Skip the pictures, please, and write out exactly the lines from the opening of the data through the line containing "Real time application".

Extracted records:
"""
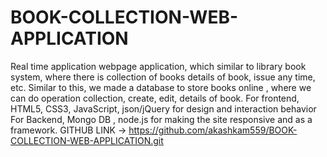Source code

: # BOOK-COLLECTION-WEB-APPLICATION
Real time application webpage application, which similar to library book system, where there is collection of books details of book, issue any time, etc. Similar to this, we made a database to store books online , where we can do operation collection, create, edit, details of book.
For frontend, HTML5, CSS3, JavaScript, json/jQuery  for design and interaction behavior
For Backend, Mongo DB , node.js  for making the site responsive and as a framework.
GITHUB LINK -> https://github.com/akashkam559/BOOK-COLLECTION-WEB-APPLICATION.git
"""
Solution to this exercise:
Source code

: # BOOK-COLLECTION-WEB-APPLICATION
Real time application webpage application, which similar to library book system, where there is collection of books details of book, issue any time, etc. Similar to this, we made a database to store books online , where we can do operation collection, create, edit, details of book.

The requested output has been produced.